State v. Gayman
312 Or. App. 193
| Or. Ct. App. | 2021Background
- Defendant (disabled) was stopped for helmet, sidewalk, and crosswalk violations while operating an electric mobility device described as a "motor assisted scooter."
- Officers cited her, told her she could not ride home without a helmet and that she would be jailed if she did; she nevertheless rode home without a helmet.
- Officers followed in a low-speed pursuit with lights/siren for ~2–3 minutes, arrested her at home, and charged her with fleeing or attempting to elude a police officer (ORS 811.540), which requires that the person be "operating a motor vehicle."

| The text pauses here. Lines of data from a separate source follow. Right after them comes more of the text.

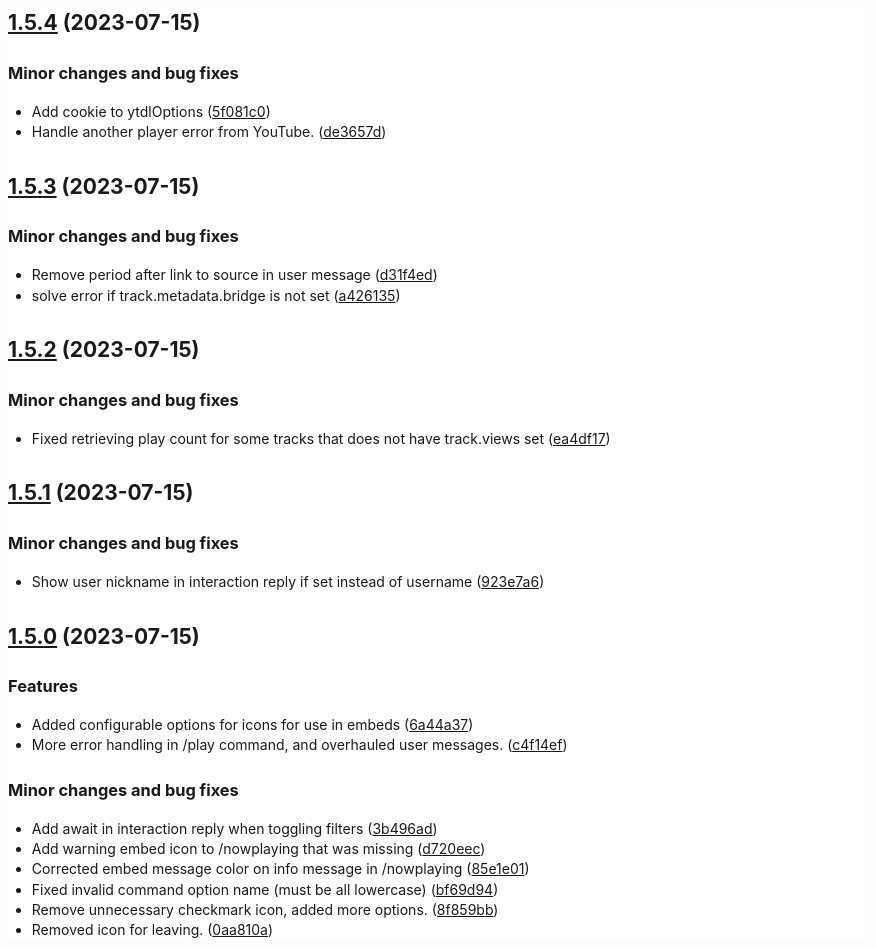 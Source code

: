 ## [1.5.4](https://github.com/mariusbegby/cadence-discord-bot/compare/v1.5.3...v1.5.4) (2023-07-15)

### Minor changes and bug fixes

-   Add cookie to ytdlOptions ([5f081c0](https://github.com/mariusbegby/cadence-discord-bot/commit/5f081c087d5ec7c67286d1ecc2d18897e40b99bb))
-   Handle another player error from YouTube. ([de3657d](https://github.com/mariusbegby/cadence-discord-bot/commit/de3657d4febbf1319d6ee986ac5113740089b2d2))

## [1.5.3](https://github.com/mariusbegby/cadence-discord-bot/compare/v1.5.2...v1.5.3) (2023-07-15)

### Minor changes and bug fixes

-   Remove period after link to source in user message ([d31f4ed](https://github.com/mariusbegby/cadence-discord-bot/commit/d31f4ed95847942df86894ed4e6d51d78d73a207))
-   solve error if track.metadata.bridge is not set ([a426135](https://github.com/mariusbegby/cadence-discord-bot/commit/a426135170bf045417ad78bc5335974e2ea8b6c2))

## [1.5.2](https://github.com/mariusbegby/cadence-discord-bot/compare/v1.5.1...v1.5.2) (2023-07-15)

### Minor changes and bug fixes

-   Fixed retrieving play count for some tracks that does not have track.views set ([ea4df17](https://github.com/mariusbegby/cadence-discord-bot/commit/ea4df17195f2dc810843b3bd73f3e1c9e8653524))

## [1.5.1](https://github.com/mariusbegby/cadence-discord-bot/compare/v1.5.0...v1.5.1) (2023-07-15)

### Minor changes and bug fixes

-   Show user nickname in interaction reply if set instead of username ([923e7a6](https://github.com/mariusbegby/cadence-discord-bot/commit/923e7a6845f4c5db51bac7f61d0e0ee8328a9540))

## [1.5.0](https://github.com/mariusbegby/cadence-discord-bot/compare/v1.4.2...v1.5.0) (2023-07-15)

### Features

-   Added configurable options for icons for use in embeds ([6a44a37](https://github.com/mariusbegby/cadence-discord-bot/commit/6a44a37c3220f6151b8409b9df6fe5f83fb42539))
-   More error handling in /play command, and overhauled user messages. ([c4f14ef](https://github.com/mariusbegby/cadence-discord-bot/commit/c4f14ef6ba6b2bfdf76adc7b9e2ac602ad35716d))

### Minor changes and bug fixes

-   Add await in interaction reply when toggling filters ([3b496ad](https://github.com/mariusbegby/cadence-discord-bot/commit/3b496ad4a8f002024829efd3d3ce3ef368b35d52))
-   Add warning embed icon to /nowplaying that was missing ([d720eec](https://github.com/mariusbegby/cadence-discord-bot/commit/d720eeccfc723ba83538b739d66e8e91bf8984c6))
-   Corrected embed message color on info message in /nowplaying ([85e1e01](https://github.com/mariusbegby/cadence-discord-bot/commit/85e1e01b68496d3019ab389fa7ee45bf218b2dae))
-   Fixed invalid command option name (must be all lowercase) ([bf69d94](https://github.com/mariusbegby/cadence-discord-bot/commit/bf69d943540adc424288a247b8a72ecae1dce881))
-   Remove unnecessary checkmark icon, added more options. ([8f859bb](https://github.com/mariusbegby/cadence-discord-bot/commit/8f859bb551ab4642bd14297d758e71ccc0c0e5b7))
-   Removed icon for leaving. ([0aa810a](https://github.com/mariusbegby/cadence-discord-bot/commit/0aa810a1d4936da7254c30d101581a37d500ad85)) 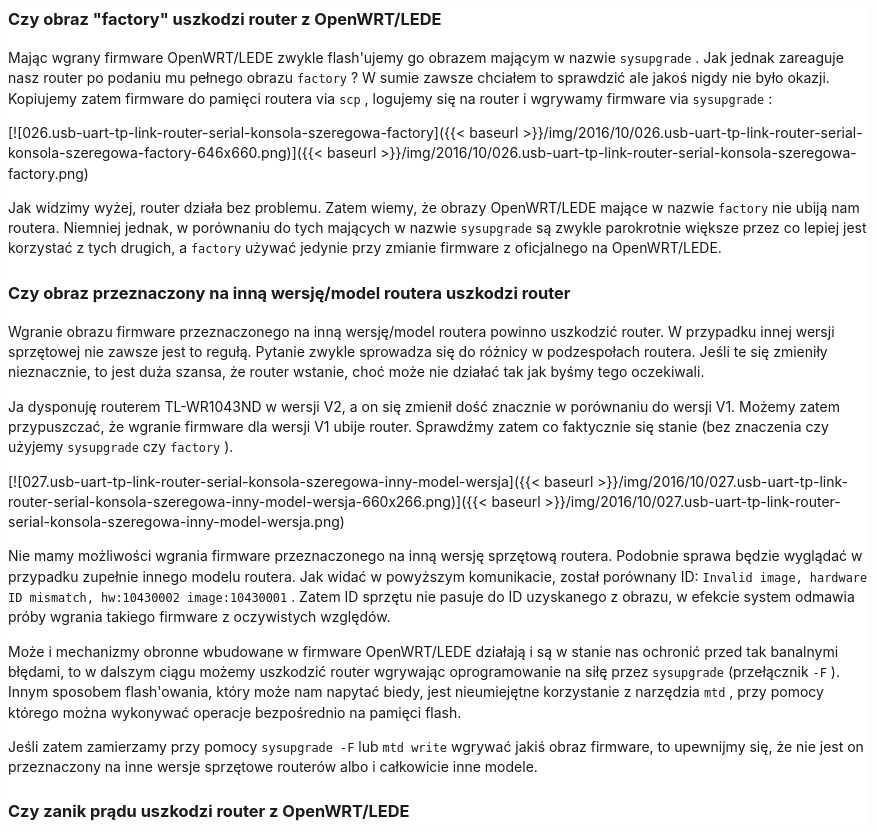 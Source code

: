 ### Czy obraz "factory" uszkodzi router z OpenWRT/LEDE

Mając wgrany firmware OpenWRT/LEDE zwykle flash'ujemy go obrazem mającym w nazwie `sysupgrade` . Jak
jednak zareaguje nasz router po podaniu mu pełnego obrazu `factory` ? W sumie zawsze chciałem to
sprawdzić ale jakoś nigdy nie było okazji. Kopiujemy zatem firmware do pamięci routera via `scp` ,
logujemy się na router i wgrywamy firmware via `sysupgrade`
:

[![026.usb-uart-tp-link-router-serial-konsola-szeregowa-factory]({{< baseurl >}}/img/2016/10/026.usb-uart-tp-link-router-serial-konsola-szeregowa-factory-646x660.png)]({{< baseurl >}}/img/2016/10/026.usb-uart-tp-link-router-serial-konsola-szeregowa-factory.png)

Jak widzimy wyżej, router działa bez problemu. Zatem wiemy, że obrazy OpenWRT/LEDE mające w nazwie
`factory` nie ubiją nam routera. Niemniej jednak, w porównaniu do tych mających w nazwie
`sysupgrade` są zwykle parokrotnie większe przez co lepiej jest korzystać z tych drugich, a
`factory` używać jedynie przy zmianie firmware z oficjalnego na OpenWRT/LEDE.

### Czy obraz przeznaczony na inną wersję/model routera uszkodzi router

Wgranie obrazu firmware przeznaczonego na inną wersję/model routera powinno uszkodzić router. W
przypadku innej wersji sprzętowej nie zawsze jest to regułą. Pytanie zwykle sprowadza się do różnicy
w podzespołach routera. Jeśli te się zmieniły nieznacznie, to jest duża szansa, że router wstanie,
choć może nie działać tak jak byśmy tego oczekiwali.

Ja dysponuję routerem TL-WR1043ND w wersji V2, a on się zmienił dość znacznie w porównaniu do wersji
V1. Możemy zatem przypuszczać, że wgranie firmware dla wersji V1 ubije router. Sprawdźmy zatem co
faktycznie się stanie (bez znaczenia czy użyjemy `sysupgrade` czy `factory`
).

[![027.usb-uart-tp-link-router-serial-konsola-szeregowa-inny-model-wersja]({{< baseurl >}}/img/2016/10/027.usb-uart-tp-link-router-serial-konsola-szeregowa-inny-model-wersja-660x266.png)]({{< baseurl >}}/img/2016/10/027.usb-uart-tp-link-router-serial-konsola-szeregowa-inny-model-wersja.png)

Nie mamy możliwości wgrania firmware przeznaczonego na inną wersję sprzętową routera. Podobnie
sprawa będzie wyglądać w przypadku zupełnie innego modelu routera. Jak widać w powyższym
komunikacie, został porównany ID: `Invalid image, hardware ID mismatch, hw:10430002 image:10430001`
. Zatem ID sprzętu nie pasuje do ID uzyskanego z obrazu, w efekcie system odmawia próby wgrania
takiego firmware z oczywistych względów.

Może i mechanizmy obronne wbudowane w firmware OpenWRT/LEDE działają i są w stanie nas ochronić
przed tak banalnymi błędami, to w dalszym ciągu możemy uszkodzić router wgrywając oprogramowanie na
siłę przez `sysupgrade` (przełącznik `-F` ). Innym sposobem flash'owania, który może nam napytać
biedy, jest nieumiejętne korzystanie z narzędzia `mtd` , przy pomocy którego można wykonywać
operacje bezpośrednio na pamięci flash.

Jeśli zatem zamierzamy przy pomocy `sysupgrade -F` lub `mtd write` wgrywać jakiś obraz firmware, to
upewnijmy się, że nie jest on przeznaczony na inne wersje sprzętowe routerów albo i całkowicie inne
modele.

### Czy zanik prądu uszkodzi router z OpenWRT/LEDE

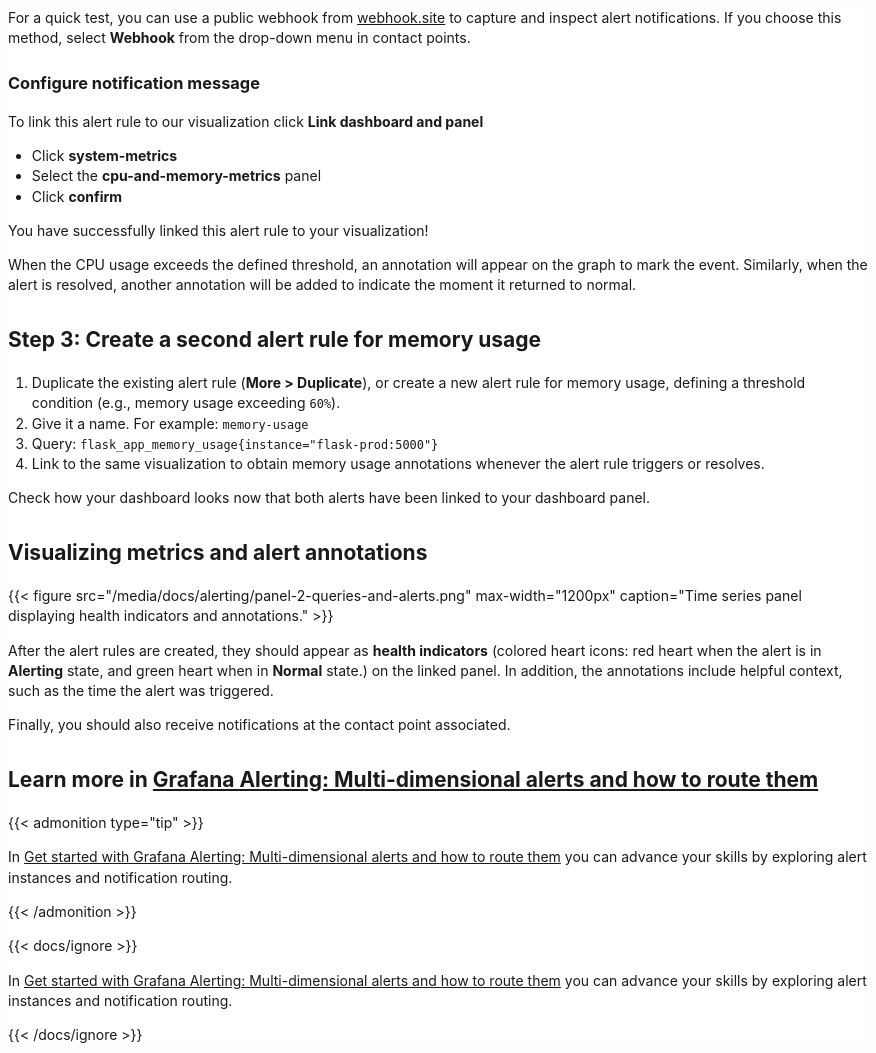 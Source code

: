   For a quick test, you can use a public webhook from [webhook.site](https://webhook.site/) to capture and inspect alert notifications. If you choose this method, select **Webhook** from the drop-down menu in contact points.

### Configure notification message

To link this alert rule to our visualization click **Link dashboard and panel**

- Click **system-metrics**
- Select the **cpu-and-memory-metrics** panel
- Click **confirm**

You have successfully linked this alert rule to your visualization! 

When the CPU usage exceeds the defined threshold, an annotation will appear on the graph to mark the event. Similarly, when the alert is resolved, another annotation will be added to indicate the moment it returned to normal.




## Step 3: Create a second alert rule for memory usage

1. Duplicate the existing alert rule (**More > Duplicate**), or create a new alert rule for memory usage, defining a threshold condition (e.g., memory usage exceeding `60%`).
1. Give it a name. For example: `memory-usage`
1. Query: `flask_app_memory_usage{instance="flask-prod:5000"}`
1. Link to the same visualization to obtain memory usage annotations whenever the alert rule triggers or resolves.

Check how your dashboard looks now that both alerts have been linked to your dashboard panel.




## Visualizing metrics and alert annotations

{{< figure src="/media/docs/alerting/panel-2-queries-and-alerts.png" max-width="1200px" caption="Time series panel displaying health indicators and annotations." >}}

After the alert rules are created, they should appear as **health indicators** (colored heart icons: red heart when the alert is in **Alerting** state, and green heart when in **Normal** state.) on the linked panel. In addition, the annotations include helpful context, such as the time the alert was triggered.

Finally, you should also receive notifications at the contact point associated.




## Learn more in [Grafana Alerting: Multi-dimensional alerts and how to route them](http://www.grafana.com/tutorials/alerting-get-started-pt2/)



{{< admonition type="tip" >}}

In [Get started with Grafana Alerting: Multi-dimensional alerts and how to route them](http://www.grafana.com/tutorials/alerting-get-started-pt2/) you can advance your skills by exploring alert instances and notification routing.

{{< /admonition >}}



{{< docs/ignore >}}

In [Get started with Grafana Alerting: Multi-dimensional alerts and how to route them](http://www.grafana.com/tutorials/alerting-get-started-pt2/) you can advance your skills by exploring alert instances and notification routing.

{{< /docs/ignore >}}

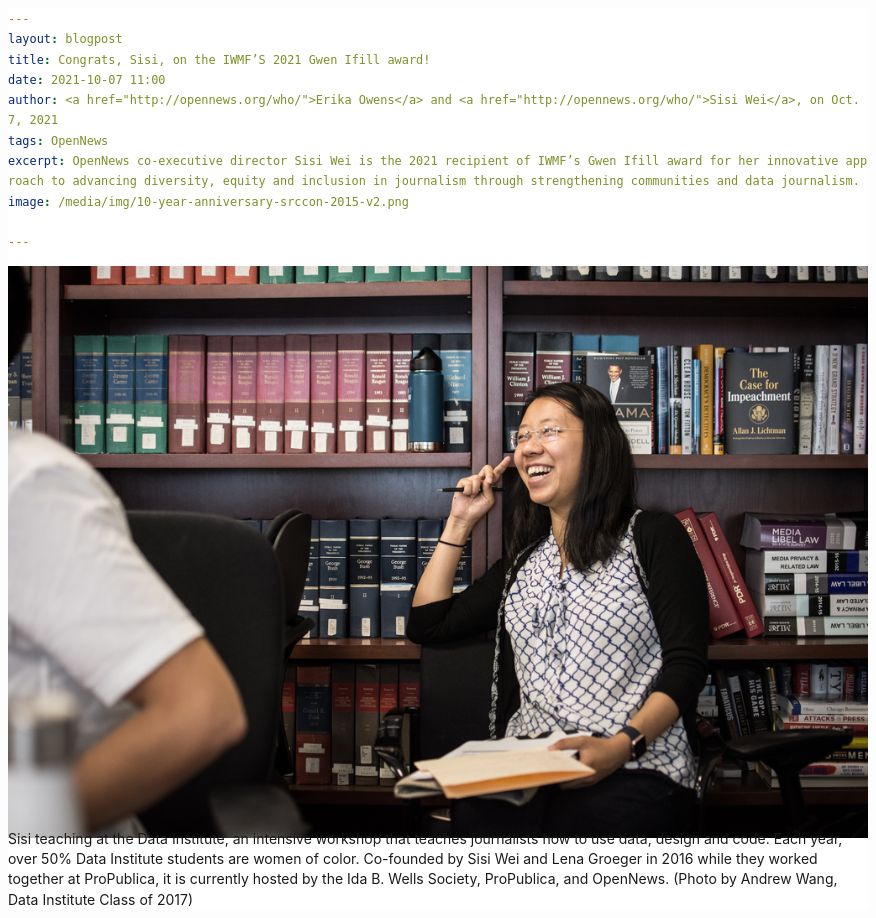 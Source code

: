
 ```yaml
---
layout: blogpost
title: Congrats, Sisi, on the IWMF’S 2021 Gwen Ifill award!
date: 2021-10-07 11:00
author: <a href="http://opennews.org/who/">Erika Owens</a> and <a href="http://opennews.org/who/">Sisi Wei</a>, on Oct. 7, 2021
tags: OpenNews
excerpt: OpenNews co-executive director Sisi Wei is the 2021 recipient of IWMF’s Gwen Ifill award for her innovative approach to advancing diversity, equity and inclusion in journalism through strengthening communities and data journalism.
image: /media/img/10-year-anniversary-srccon-2015-v2.png

---
```


<img src="/media/img/blog/2021-10-07-sisi-data-institute-andrew-wang.jpg" style="width: 100%;" alt="A woman, Sisi, sitting in a chair and smiling as she looks at the class."> 
<p class="caption" style="margin-top: -15px; text-align: left;">Sisi teaching at the Data Institute, an intensive workshop that teaches journalists how to use data, design and code. Each year, over 50% Data Institute students are women of color. Co-founded by Sisi Wei and Lena Groeger in 2016 while they worked together at ProPublica, it is currently hosted by the Ida B. Wells Society, ProPublica, and OpenNews. (Photo by Andrew Wang, Data Institute Class of 2017)</p>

- At trial the state relied on the vehicle-code definitions (ORS 801.360 and 801.590) to argue the scooter was a "motor vehicle;" defendant moved for acquittal on lack of evidence of fleeing but did not develop the motor-vehicle argument below.
- The jury returned a nonunanimous guilty verdict (11–1). On appeal defendant argued the scooter was not a "motor vehicle" and the trial court plainly erred in failing to enter a judgment of acquittal sua sponte.
- The Court of Appeals majority reversed: it held the vehicle code treats motor assisted scooters and motorized wheelchair operators differently from motor vehicles, concluded defendant was not operating a "motor vehicle," found plain legal error on the record, and exercised discretion to correct it; a dissent would have remanded for record development.
Issues
| Issue | State's Argument | Gayman's Argument | Held |
|---|---|---|---|
| Whether defendant was "operating a motor vehicle" for ORS 811.540 | Scooter qualifies as a "vehicle" and, under ORS definitions, plausibly a motor vehicle | Mobility scooter/motorized wheelchair is not a "motor vehicle" under the vehicle code and operators should be treated as pedestrians/vehicle-class exceptions | Court: motor assisted scooters/wheelchairs are not treated as "motor vehicles" in the code; defendant was not operating a motor vehicle—state failed to prove an essential element; acquittal required |
| Whether the trial court plainly erred by not granting a judgment of acquittal sua sponte | Error is not plain because the issue is reasonably in dispute and was not preserved | The legal error is obvious on the record and satisfies plain-error prongs; appellate correction warranted | Court: plain legal error existed (legal question, obvious, on the record) and exercised discretion to correct it and reverse |
| Nonunanimous verdict / instruction challenge | State concedes post-Ramos that nonunanimous instruction/11–1 verdict were plain error | Defendant argued nonunanimous instruction and verdict were erroneous | State conceded plain error; majority did not reach these issues because acquittal disposed of the case; dissent would remand for fact development instead |
Key Cases Cited
- State v. Greene, 283 Or App 120 (Or. Ct. App. 2016) (operator of a motorized wheelchair in a crosswalk is a pedestrian, not a vehicle operator for DUII purposes)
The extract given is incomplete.